第4章 ドキドキ!?宿泊研修。えっ!3年生だから参加しませんよ?
遠月学園内にある極星寮近くの雑木林。
「す、すんません。」「うぅ」
大の男二人が、ボロボロの出で立ちで半ベソかきながら、一人の男の両肩にそれぞれ担がれていた。
担いでいる男は実は人ではない。今は主人と自身の霊力を使い人に見える様にしてるだけだ。名を同田貫正国という。
お握りを食べてる途中に、遡行軍の気配を感じで退治する為にその場を離れたのだ。彼の主である神菜も何となく察してたのだろう。
そうでなければ段ボールと共にお守りと刀装ついでに非常時の刀剣召集鈴を渡したりしない。
敵は此方の霊気が微弱な為か幸い2振り、しかも密集する林の中で大太刀と薙刀という事もあり難無く勝てた。
早めに引き返えしついでに林の中で鍛錬しようとした途中で、汗だくでしかも慣れない林道での走り込みでヨロヨロとした足取りの佐藤と青木両名を発見した。
「ったく、追いかけた根性は認めてやるけどよ。怪我でもしたら本末転倒だろうが」
見つけた際には既に体力の限界だったのか座り込んで動けなくなる寸前。
放って置いても良かった気もしないでもないが、仮に先に戻ったとして二人の帰りが遅ければ、必然的に主は同田貫正国に追いかける様に言うだろう。二度手間になるくらいならと思い。こうして彼らの前に現れて動けなくなった二人を担いだ。鍛錬にもなるだろう。
因みに持ってた段ボールは、同田貫のジャージとその辺に生えた木の皮を剥いで簡易ロープにしたもので縛り口に加えて運んでる。
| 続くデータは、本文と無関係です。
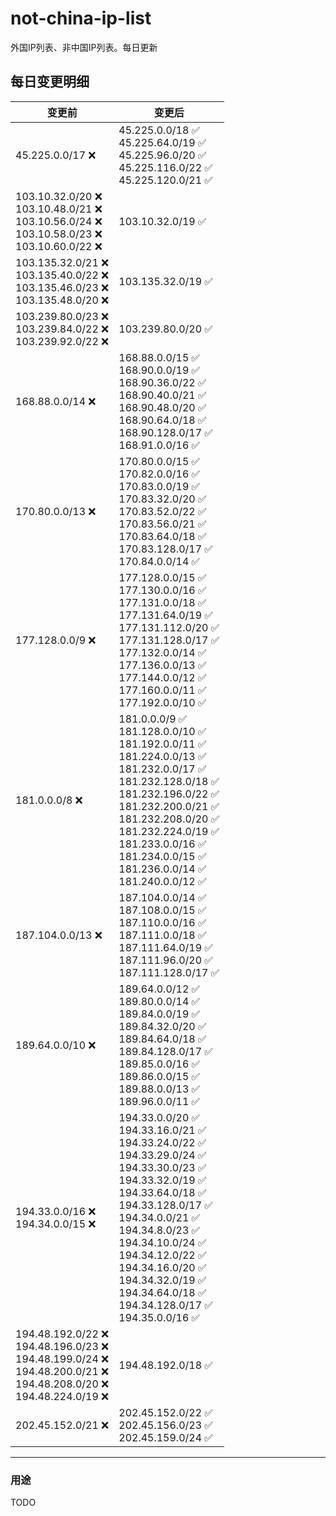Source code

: # not-china-ip-list
外国IP列表、非中国IP列表。每日更新

每日变更明细
--------------------
|  变更前   | 变更后 |
|  ----  | ----  |
|  45.225.0.0/17 :x:  | 45.225.0.0/18 :white_check_mark: <br> 45.225.64.0/19 :white_check_mark: <br> 45.225.96.0/20 :white_check_mark: <br> 45.225.116.0/22 :white_check_mark: <br> 45.225.120.0/21 :white_check_mark: <br>  | 
|  103.10.32.0/20 :x: <br> 103.10.48.0/21 :x: <br> 103.10.56.0/24 :x: <br> 103.10.58.0/23 :x: <br> 103.10.60.0/22 :x: <br> | 103.10.32.0/19 :white_check_mark: | 
|  103.135.32.0/21 :x: <br> 103.135.40.0/22 :x: <br> 103.135.46.0/23 :x: <br> 103.135.48.0/20 :x: <br> | 103.135.32.0/19 :white_check_mark: | 
|  103.239.80.0/23 :x: <br> 103.239.84.0/22 :x: <br> 103.239.92.0/22 :x: <br> | 103.239.80.0/20 :white_check_mark: | 
|  168.88.0.0/14 :x:  | 168.88.0.0/15 :white_check_mark: <br> 168.90.0.0/19 :white_check_mark: <br> 168.90.36.0/22 :white_check_mark: <br> 168.90.40.0/21 :white_check_mark: <br> 168.90.48.0/20 :white_check_mark: <br> 168.90.64.0/18 :white_check_mark: <br> 168.90.128.0/17 :white_check_mark: <br> 168.91.0.0/16 :white_check_mark: <br>  | 
|  170.80.0.0/13 :x:  | 170.80.0.0/15 :white_check_mark: <br> 170.82.0.0/16 :white_check_mark: <br> 170.83.0.0/19 :white_check_mark: <br> 170.83.32.0/20 :white_check_mark: <br> 170.83.52.0/22 :white_check_mark: <br> 170.83.56.0/21 :white_check_mark: <br> 170.83.64.0/18 :white_check_mark: <br> 170.83.128.0/17 :white_check_mark: <br> 170.84.0.0/14 :white_check_mark: <br>  | 
|  177.128.0.0/9 :x:  | 177.128.0.0/15 :white_check_mark: <br> 177.130.0.0/16 :white_check_mark: <br> 177.131.0.0/18 :white_check_mark: <br> 177.131.64.0/19 :white_check_mark: <br> 177.131.112.0/20 :white_check_mark: <br> 177.131.128.0/17 :white_check_mark: <br> 177.132.0.0/14 :white_check_mark: <br> 177.136.0.0/13 :white_check_mark: <br> 177.144.0.0/12 :white_check_mark: <br> 177.160.0.0/11 :white_check_mark: <br> 177.192.0.0/10 :white_check_mark: <br>  | 
|  181.0.0.0/8 :x:  | 181.0.0.0/9 :white_check_mark: <br> 181.128.0.0/10 :white_check_mark: <br> 181.192.0.0/11 :white_check_mark: <br> 181.224.0.0/13 :white_check_mark: <br> 181.232.0.0/17 :white_check_mark: <br> 181.232.128.0/18 :white_check_mark: <br> 181.232.196.0/22 :white_check_mark: <br> 181.232.200.0/21 :white_check_mark: <br> 181.232.208.0/20 :white_check_mark: <br> 181.232.224.0/19 :white_check_mark: <br> 181.233.0.0/16 :white_check_mark: <br> 181.234.0.0/15 :white_check_mark: <br> 181.236.0.0/14 :white_check_mark: <br> 181.240.0.0/12 :white_check_mark: <br>  | 
|  187.104.0.0/13 :x:  | 187.104.0.0/14 :white_check_mark: <br> 187.108.0.0/15 :white_check_mark: <br> 187.110.0.0/16 :white_check_mark: <br> 187.111.0.0/18 :white_check_mark: <br> 187.111.64.0/19 :white_check_mark: <br> 187.111.96.0/20 :white_check_mark: <br> 187.111.128.0/17 :white_check_mark: <br>  | 
|  189.64.0.0/10 :x:  | 189.64.0.0/12 :white_check_mark: <br> 189.80.0.0/14 :white_check_mark: <br> 189.84.0.0/19 :white_check_mark: <br> 189.84.32.0/20 :white_check_mark: <br> 189.84.64.0/18 :white_check_mark: <br> 189.84.128.0/17 :white_check_mark: <br> 189.85.0.0/16 :white_check_mark: <br> 189.86.0.0/15 :white_check_mark: <br> 189.88.0.0/13 :white_check_mark: <br> 189.96.0.0/11 :white_check_mark: <br>  | 
|  194.33.0.0/16 :x: <br> 194.34.0.0/15 :x: <br> | 194.33.0.0/20 :white_check_mark: <br> 194.33.16.0/21 :white_check_mark: <br> 194.33.24.0/22 :white_check_mark: <br> 194.33.29.0/24 :white_check_mark: <br> 194.33.30.0/23 :white_check_mark: <br> 194.33.32.0/19 :white_check_mark: <br> 194.33.64.0/18 :white_check_mark: <br> 194.33.128.0/17 :white_check_mark: <br> 194.34.0.0/21 :white_check_mark: <br> 194.34.8.0/23 :white_check_mark: <br> 194.34.10.0/24 :white_check_mark: <br> 194.34.12.0/22 :white_check_mark: <br> 194.34.16.0/20 :white_check_mark: <br> 194.34.32.0/19 :white_check_mark: <br> 194.34.64.0/18 :white_check_mark: <br> 194.34.128.0/17 :white_check_mark: <br> 194.35.0.0/16 :white_check_mark: <br>  | 
|  194.48.192.0/22 :x: <br> 194.48.196.0/23 :x: <br> 194.48.199.0/24 :x: <br> 194.48.200.0/21 :x: <br> 194.48.208.0/20 :x: <br> 194.48.224.0/19 :x: <br> | 194.48.192.0/18 :white_check_mark: | 
|  202.45.152.0/21 :x:  | 202.45.152.0/22 :white_check_mark: <br> 202.45.156.0/23 :white_check_mark: <br> 202.45.159.0/24 :white_check_mark: <br>  | 

--------------------
### 用途
TODO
「あ、アニキぃ〜」「おれ、アンタに一生、ついて行くッス」
「・・・・せめて、追いつける程度になったらな」
人と神・・・・否、刀にある寿命はあまりにも違う。
人より長くある場合もあり、それとは逆に短い場合もある。
追いつける訳がない。まして近づける訳が無い。
自分は刀・・・武器なのだから。
そして、人の形を成した刀剣男士の俺の役目は・・・
・・・・
・・・・・・
元の場所に戻ると誰もいない。多分寮内だと思うと言われ、とりあえずこのまま寮まで連れて行こう。
それを言うと何故か二人は涙と鼻水垂らして此方を羨望の眼差しを向ける。
どうでも良いが鼻水つけてくれるなよと内心冷や汗をかいていたのは伏せておこう。